-------- Recorded information --------

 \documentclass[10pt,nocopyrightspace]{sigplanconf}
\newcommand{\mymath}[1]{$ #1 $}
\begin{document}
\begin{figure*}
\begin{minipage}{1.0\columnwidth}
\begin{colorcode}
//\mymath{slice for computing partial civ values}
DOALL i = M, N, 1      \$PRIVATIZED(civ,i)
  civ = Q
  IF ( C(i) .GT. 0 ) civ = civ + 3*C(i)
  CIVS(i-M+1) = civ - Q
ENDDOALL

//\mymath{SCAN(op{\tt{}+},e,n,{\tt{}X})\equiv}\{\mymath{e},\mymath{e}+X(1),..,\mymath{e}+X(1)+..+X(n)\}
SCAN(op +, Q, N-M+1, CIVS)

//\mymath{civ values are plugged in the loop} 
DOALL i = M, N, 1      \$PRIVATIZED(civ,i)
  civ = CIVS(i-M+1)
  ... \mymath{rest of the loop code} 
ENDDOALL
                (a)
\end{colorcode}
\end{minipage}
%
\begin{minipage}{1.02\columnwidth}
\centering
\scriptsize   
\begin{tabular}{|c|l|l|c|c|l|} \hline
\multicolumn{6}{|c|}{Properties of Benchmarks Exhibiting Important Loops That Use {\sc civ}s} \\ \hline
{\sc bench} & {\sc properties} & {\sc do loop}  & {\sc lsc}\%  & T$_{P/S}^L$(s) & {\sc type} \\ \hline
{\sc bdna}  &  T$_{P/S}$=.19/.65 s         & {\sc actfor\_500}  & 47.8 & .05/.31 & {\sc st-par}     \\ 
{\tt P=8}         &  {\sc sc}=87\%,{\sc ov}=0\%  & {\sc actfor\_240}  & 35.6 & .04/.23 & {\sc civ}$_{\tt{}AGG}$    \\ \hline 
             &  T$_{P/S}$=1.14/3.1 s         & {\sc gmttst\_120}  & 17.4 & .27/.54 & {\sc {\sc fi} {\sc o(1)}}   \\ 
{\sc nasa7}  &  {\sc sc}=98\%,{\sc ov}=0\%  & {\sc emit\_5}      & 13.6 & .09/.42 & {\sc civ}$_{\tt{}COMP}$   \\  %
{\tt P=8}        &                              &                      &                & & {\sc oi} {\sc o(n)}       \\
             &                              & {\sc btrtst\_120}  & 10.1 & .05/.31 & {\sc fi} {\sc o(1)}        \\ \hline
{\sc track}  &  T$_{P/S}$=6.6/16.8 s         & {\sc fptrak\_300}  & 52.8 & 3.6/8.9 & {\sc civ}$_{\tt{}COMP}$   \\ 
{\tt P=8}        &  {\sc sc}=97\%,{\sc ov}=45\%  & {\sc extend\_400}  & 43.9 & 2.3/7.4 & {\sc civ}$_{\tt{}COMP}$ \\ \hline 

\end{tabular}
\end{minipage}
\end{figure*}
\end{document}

--------

Each of the records above is to be copied exactly.

 \documentclass[10pt,nocopyrightspace]{sigplanconf}
\newcommand{\mymath}[1]{$ #1 $}
\begin{document}
\begin{figure*}
\begin{minipage}{1.0\columnwidth}
\begin{colorcode}
//\mymath{slice for computing partial civ values}
DOALL i = M, N, 1      \$PRIVATIZED(civ,i)
  civ = Q
  IF ( C(i) .GT. 0 ) civ = civ + 3*C(i)
  CIVS(i-M+1) = civ - Q
ENDDOALL

//\mymath{SCAN(op{\tt{}+},e,n,{\tt{}X})\equiv}\{\mymath{e},\mymath{e}+X(1),..,\mymath{e}+X(1)+..+X(n)\}
SCAN(op +, Q, N-M+1, CIVS)

//\mymath{civ values are plugged in the loop} 
DOALL i = M, N, 1      \$PRIVATIZED(civ,i)
  civ = CIVS(i-M+1)
  ... \mymath{rest of the loop code} 
ENDDOALL
                (a)
\end{colorcode}
\end{minipage}
%
\begin{minipage}{1.02\columnwidth}
\centering
\scriptsize   
\begin{tabular}{|c|l|l|c|c|l|} \hline
\multicolumn{6}{|c|}{Properties of Benchmarks Exhibiting Important Loops That Use {\sc civ}s} \\ \hline
{\sc bench} & {\sc properties} & {\sc do loop}  & {\sc lsc}\%  & T$_{P/S}^L$(s) & {\sc type} \\ \hline
{\sc bdna}  &  T$_{P/S}$=.19/.65 s         & {\sc actfor\_500}  & 47.8 & .05/.31 & {\sc st-par}     \\ 
{\tt P=8}         &  {\sc sc}=87\%,{\sc ov}=0\%  & {\sc actfor\_240}  & 35.6 & .04/.23 & {\sc civ}$_{\tt{}AGG}$    \\ \hline 
             &  T$_{P/S}$=1.14/3.1 s         & {\sc gmttst\_120}  & 17.4 & .27/.54 & {\sc {\sc fi} {\sc o(1)}}   \\ 
{\sc nasa7}  &  {\sc sc}=98\%,{\sc ov}=0\%  & {\sc emit\_5}      & 13.6 & .09/.42 & {\sc civ}$_{\tt{}COMP}$   \\  %
{\tt P=8}        &                              &                      &                & & {\sc oi} {\sc o(n)}       \\
             &                              & {\sc btrtst\_120}  & 10.1 & .05/.31 & {\sc fi} {\sc o(1)}        \\ \hline
{\sc track}  &  T$_{P/S}$=6.6/16.8 s         & {\sc fptrak\_300}  & 52.8 & 3.6/8.9 & {\sc civ}$_{\tt{}COMP}$   \\ 
{\tt P=8}        &  {\sc sc}=97\%,{\sc ov}=45\%  & {\sc extend\_400}  & 43.9 & 2.3/7.4 & {\sc civ}$_{\tt{}COMP}$ \\ \hline 

\end{tabular}
\end{minipage}
\end{figure*}
\end{document}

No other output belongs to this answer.